[Record excerpts Boundary: Start]
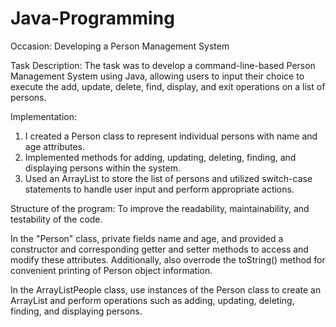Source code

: # Java-Programming

Occasion: 
Developing a Person Management System

Task Description:
The task was to develop a command-line-based Person Management System using Java, allowing users to input their choice to execute the add, update, delete, find, display, and exit operations on a list of persons.

Implementation:
1. I created a Person class to represent individual persons with name and age attributes.
2. Implemented methods for adding, updating, deleting, finding, and displaying persons within the system.
3. Used an ArrayList to store the list of persons and utilized switch-case statements to handle user input and perform appropriate actions.

Structure of the program:
To improve the readability, maintainability, and testability of the code. 

In the "Person" class, private fields name and age, and provided a constructor and corresponding getter and setter methods to access and modify these attributes. Additionally, also overrode the toString() method for convenient printing of Person object information.

In the ArrayListPeople class, use instances of the Person class to create an ArrayList and perform operations such as adding, updating, deleting, finding, and displaying persons.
[Record excerpts Boundary: End]
- [Problem]:
This exercise calls for a verbatim output of the entries, pictures omitted.

- [Problem solution]:
Source code

: # Java-Programming

Occasion: 
Developing a Person Management System

Task Description:
The task was to develop a command-line-based Person Management System using Java, allowing users to input their choice to execute the add, update, delete, find, display, and exit operations on a list of persons.

Implementation:
1. I created a Person class to represent individual persons with name and age attributes.
2. Implemented methods for adding, updating, deleting, finding, and displaying persons within the system.
3. Used an ArrayList to store the list of persons and utilized switch-case statements to handle user input and perform appropriate actions.

Structure of the program:
To improve the readability, maintainability, and testability of the code. 

In the "Person" class, private fields name and age, and provided a constructor and corresponding getter and setter methods to access and modify these attributes. Additionally, also overrode the toString() method for convenient printing of Person object information.

In the ArrayListPeople class, use instances of the Person class to create an ArrayList and perform operations such as adding, updating, deleting, finding, and displaying persons.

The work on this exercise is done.